Asaeli Driu

Personal information
- Born: 1 January 1930 (age 96) Nadi, Viti Levu, Fiji
- Bowling: Left-arm fast-medium

International information
- National side: Fiji;

Career statistics
| Competition | FC |
| Matches | 4 |
| Runs scored | 56 |
| Batting average | 14.00 |
| 100s/50s | –/– |
| Top score | 16 |
| Balls bowled | 1,059 |
| Wickets | 16 |
| Bowling average | 31.75 |
| 5 wickets in innings | – |
| 10 wickets in match | – |
| Best bowling | 4/98 |
| Catches/stumpings | 2/– |
- Source: Cricinfo, 14 March 2010

= Asaeli Driu =

Fijian cricketer

Asaeli Driu (born January 1, 1930) is a former Fijian cricketer. Driu was a left-arm fast-medium bowler.

Driu made his first-class debut for Fiji in 1954 against Otago during Fiji's 1953/54 tour of New Zealand.
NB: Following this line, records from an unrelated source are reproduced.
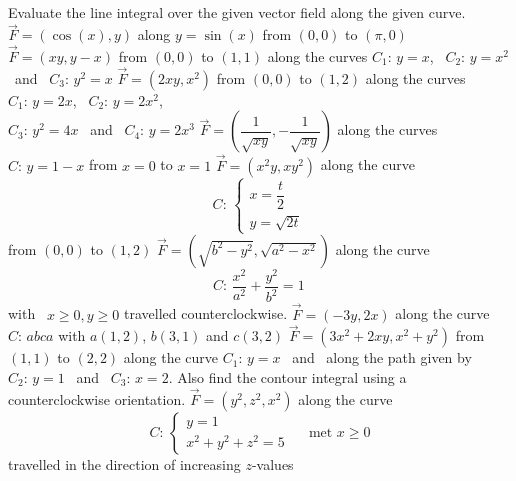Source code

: \subsection*{}
\begin{Exercise} Evaluate the line integral over the given vector field along the given curve. 
	\Question[difficulty = 1] $\vec F = \left(\cos (x), y \right)$ \quad along $y=\sin(x)$ from $(0,0)$ to $(\pi,0)$
	\Question[difficulty = 1] $\vec F = (xy, y-x)$ \quad from $(0,0)$ to $(1,1)$ along the curves $C_1: \, y=x$, \, $C_2: \, y=x^2$ \, and \, $C_3: \, y^2=x$
	\Question[difficulty = 2] $\vec F = (2xy, x^2)$ \quad from $(0,0)$ to $(1,2)$ along the curves $C_1: \, y=2x$, \, $C_2: \, y=2x^2$, \\ $C_3: \, y^2=4x$ \, and \, $C_4: \, y=2x^3$
	\Question[difficulty = 2] $\vec F = \left(\dfrac{1}{\sqrt{xy}}, -\dfrac{1}{\sqrt{xy}} \right)$ \quad along the curves $C: \, y=1-x$ from $x=0$ to $x=1$ 
	\Question[difficulty = 1] $\vec F = (x^2y, xy^2)$ \quad along the curve $$C: \, \left\{ \begin{array}{l} x = \dfrac{t}{2} \\[0.2cm] y = \sqrt{2t} \end{array} \right.$$ from $(0,0)$ to $(1,2)$ 
	\Question[difficulty = 2] $\vec F = \left(\sqrt{b^2-y^2}, \sqrt{a^2-x^2} \right)$ \quad along the curve $$C: \, \dfrac{x^2}{a^2} + \dfrac{y^2}{b^2} = 1\, $$ with \, $x\geq 0, y \geq 0$ travelled counterclockwise. 
	\Question[difficulty = 2] $\vec F = (-3y, 2x)$ \quad along the curve $C: \, abca$ with $a(1,2)$, $b(3,1)$ and $c(3,2)$
	\Question[difficulty = 3] $\vec F = \left(3x^2+2xy, x^2+y^2 \right)$ \quad from $(1,1)$ to $(2,2)$ along the curve $C_1: \, y=x$  \, and \, along the path given by $C_2: \, y=1$ \, and \, $C_3: \, x=2$. 
	Also find the contour integral using a counterclockwise orientation.
	\Question[difficulty = 3] $\vec F = (y^2, z^2, x^2)$ \quad along the curve $$C: \, \left\{ \begin{array}{l} y=1  \\ x^2 + y^2 + z^2 = 5 \end{array} \right.\quad \text{ met } x \geq 0$$ travelled in the direction of increasing $z$-values
\end{Exercise}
During the tour he played three further first-class matches, with his final first-class match for Fiji coming against Auckland.
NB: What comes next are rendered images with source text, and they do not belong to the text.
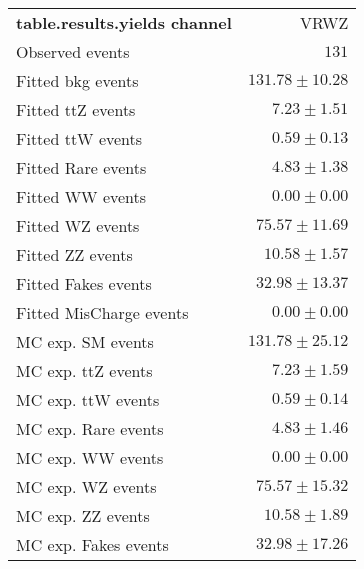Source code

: 

\begin{table}
\begin{center}
\setlength{\tabcolsep}{0.0pc}
{\small
\begin{tabular*}{\textwidth}{@{\extracolsep{\fill}}lr}
\noalign{\smallskip}\hline\noalign{\smallskip}
{\bf table.results.yields channel}           & VRWZ              \\[-0.05cm]
\noalign{\smallskip}\hline\noalign{\smallskip}
Observed events          & $131$                    \\
\noalign{\smallskip}\hline\noalign{\smallskip}
Fitted bkg events         & $131.78 \pm 10.28$              \\
\noalign{\smallskip}\hline\noalign{\smallskip}
        Fitted ttZ events         & $7.23 \pm 1.51$              \\
        Fitted ttW events         & $0.59 \pm 0.13$              \\
        Fitted Rare events         & $4.83 \pm 1.38$              \\
        Fitted WW events         & $0.00 \pm 0.00$              \\
        Fitted WZ events         & $75.57 \pm 11.69$              \\
        Fitted ZZ events         & $10.58 \pm 1.57$              \\
        Fitted Fakes events         & $32.98 \pm 13.37$              \\
        Fitted MisCharge events         & $0.00 \pm 0.00$              \\
 \noalign{\smallskip}\hline\noalign{\smallskip}
MC exp. SM events              & $131.78 \pm 25.12$              \\
\noalign{\smallskip}\hline\noalign{\smallskip}
        MC exp. ttZ events         & $7.23 \pm 1.59$              \\
        MC exp. ttW events         & $0.59 \pm 0.14$              \\
        MC exp. Rare events         & $4.83 \pm 1.46$              \\
        MC exp. WW events         & $0.00 \pm 0.00$              \\
        MC exp. WZ events         & $75.57 \pm 15.32$              \\
        MC exp. ZZ events         & $10.58 \pm 1.89$              \\
        MC exp. Fakes events         & $32.98 \pm 17.26$              \\

\end{tabular*}}
\end{center}
\end{table}
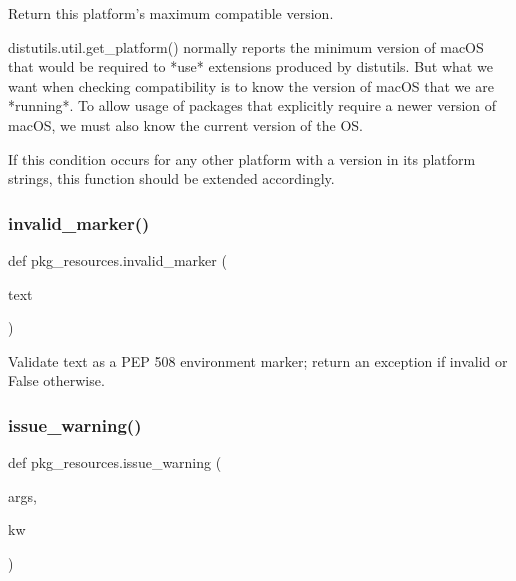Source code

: \begin{DoxyVerb}Return this platform's maximum compatible version.

distutils.util.get_platform() normally reports the minimum version
of macOS that would be required to *use* extensions produced by
distutils.  But what we want when checking compatibility is to know the
version of macOS that we are *running*.  To allow usage of packages that
explicitly require a newer version of macOS, we must also know the
current version of the OS.

If this condition occurs for any other platform with a version in its
platform strings, this function should be extended accordingly.
\end{DoxyVerb}
 \mbox{\label{namespacepkg__resources_aeb46162da9479c499b4bac06b6ed557a}} 
\subsubsection{\texorpdfstring{invalid\+\_\+marker()}{invalid\_marker()}}
{\footnotesize\ttfamily def pkg\+\_\+resources.\+invalid\+\_\+marker (\begin{DoxyParamCaption}\item[{}]{text }\end{DoxyParamCaption})}

\begin{DoxyVerb}Validate text as a PEP 508 environment marker; return an exception
if invalid or False otherwise.
\end{DoxyVerb}
 \mbox{\label{namespacepkg__resources_a0d5beebf84841e70b7b06058e4fb4cc2}} 
\subsubsection{\texorpdfstring{issue\+\_\+warning()}{issue\_warning()}}
{\footnotesize\ttfamily def pkg\+\_\+resources.\+issue\+\_\+warning (\begin{DoxyParamCaption}\item[{}]{args,  }\item[{}]{kw }\end{DoxyParamCaption})}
In his 4 first-class matches for Fiji he scored 56 runs at a batting average of 14.00, with a high score of 16. With the ball he took 16 wickets at a bowling average of 31.75, with best figures of 4/98. In the field Driu took 2 catches.

Driu also represented Fiji in 22 non first-class matches for Fiji from 1954 to 1962. Driu's final match for Fiji came against Ashburton County during Fiji's 1961/62 tour of New Zealand.